About Time You Saw: WingsBy Gilly Hopper
Emily Stilson, a fiercely independent aviator and wing walker, suffers a stroke that destroys her sense of reality. Now imprisoned by aphasia – a resulting side effect of her stroke – Emily’s mind is struggling to recompose a shattered self.
Arthur Kopit’s Wings is dedicated to his father George who suffered a stroke in 1976, rendering him incapable of speech. As a playwright and highly articulate speaker, Arthur was consumed by the ‘causation of language dysfunction and the emotional isolation of stroke victims.’ Wings is testimony to this confused and unsettling state of flux.
Taking the audience on a unique journey to the ‘sensational interior of his aviatrix,’ Kopit’s one-act avant-garde work is fuelled by perplexing prose. With a script resembling a John Cage score, director Natalie Abrahami must be praised for her interpretation of the work. Given a solid structure, Abrahami breed’s duality into the piece by shaping the polarising confines of Juliet’s world and the people in it. This is aided further by Michael Levine’s set, complete with gauze curtains skirting either side of the stage. Projected images appear intermittently as a moving platform – suggestive of a CAT scan machine – scoots from one end of the stage to the other.
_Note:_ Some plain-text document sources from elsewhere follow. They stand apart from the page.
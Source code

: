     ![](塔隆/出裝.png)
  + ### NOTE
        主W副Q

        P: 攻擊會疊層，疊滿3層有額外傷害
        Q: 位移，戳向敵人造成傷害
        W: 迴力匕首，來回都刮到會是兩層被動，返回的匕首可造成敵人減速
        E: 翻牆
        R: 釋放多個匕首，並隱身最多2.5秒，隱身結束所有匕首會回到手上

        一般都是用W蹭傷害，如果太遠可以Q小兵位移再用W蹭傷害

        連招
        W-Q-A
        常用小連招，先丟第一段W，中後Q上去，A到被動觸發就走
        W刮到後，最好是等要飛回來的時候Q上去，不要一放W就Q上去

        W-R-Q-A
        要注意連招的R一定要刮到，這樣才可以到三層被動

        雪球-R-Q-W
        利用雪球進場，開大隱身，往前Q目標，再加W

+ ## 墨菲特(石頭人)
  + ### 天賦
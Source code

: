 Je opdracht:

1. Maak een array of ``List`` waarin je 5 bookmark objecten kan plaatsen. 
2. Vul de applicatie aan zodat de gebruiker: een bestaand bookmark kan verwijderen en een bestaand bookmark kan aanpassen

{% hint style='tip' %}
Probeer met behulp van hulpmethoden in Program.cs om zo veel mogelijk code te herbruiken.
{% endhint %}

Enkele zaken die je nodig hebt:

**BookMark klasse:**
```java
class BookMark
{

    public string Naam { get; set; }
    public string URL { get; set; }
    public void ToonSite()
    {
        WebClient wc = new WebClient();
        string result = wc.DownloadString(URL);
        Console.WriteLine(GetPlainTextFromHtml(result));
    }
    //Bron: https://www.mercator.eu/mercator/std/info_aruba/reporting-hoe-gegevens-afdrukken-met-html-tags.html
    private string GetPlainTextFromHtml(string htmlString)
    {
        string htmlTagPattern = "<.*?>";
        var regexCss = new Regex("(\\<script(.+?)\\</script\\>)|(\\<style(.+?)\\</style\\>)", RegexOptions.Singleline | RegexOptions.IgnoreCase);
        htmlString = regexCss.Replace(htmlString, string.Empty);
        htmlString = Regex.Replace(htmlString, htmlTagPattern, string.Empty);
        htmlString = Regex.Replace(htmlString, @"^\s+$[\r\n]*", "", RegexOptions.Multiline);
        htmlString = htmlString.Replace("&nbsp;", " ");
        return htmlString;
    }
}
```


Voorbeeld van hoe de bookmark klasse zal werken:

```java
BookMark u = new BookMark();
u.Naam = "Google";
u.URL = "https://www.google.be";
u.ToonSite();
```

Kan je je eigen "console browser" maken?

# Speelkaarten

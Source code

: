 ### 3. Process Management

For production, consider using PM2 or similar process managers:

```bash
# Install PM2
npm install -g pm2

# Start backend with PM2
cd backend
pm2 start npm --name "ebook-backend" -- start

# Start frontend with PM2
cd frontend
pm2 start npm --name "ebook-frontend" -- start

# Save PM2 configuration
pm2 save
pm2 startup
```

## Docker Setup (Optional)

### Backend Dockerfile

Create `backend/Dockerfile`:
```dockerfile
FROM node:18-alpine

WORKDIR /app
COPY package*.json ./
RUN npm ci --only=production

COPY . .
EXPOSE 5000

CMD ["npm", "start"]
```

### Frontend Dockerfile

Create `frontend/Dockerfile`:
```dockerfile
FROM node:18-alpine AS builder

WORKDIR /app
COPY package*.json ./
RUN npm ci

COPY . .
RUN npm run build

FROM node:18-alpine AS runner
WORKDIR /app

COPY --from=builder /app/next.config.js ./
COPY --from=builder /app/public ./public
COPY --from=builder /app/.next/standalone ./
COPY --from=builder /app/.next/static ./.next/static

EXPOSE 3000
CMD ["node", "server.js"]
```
As Emily, Juliet Stevenson gives a virtuoso performance. As the driver of the play, Stevenson performs a wholly physical act, from aerial somersaults right down to her pointed and sporadically twitching foot. Stevenson’s progression as Emily’s condition betters, is a discrete and skillful shift, adding a softness and humour to her persona.
Wings is a misshaped recollection, an outer body experience, and a neurotic dreamscape all in one, in which the audience and the players are never entirely sure when or if they will find solace.
Wings is at The Young Vic until 4th November 2017.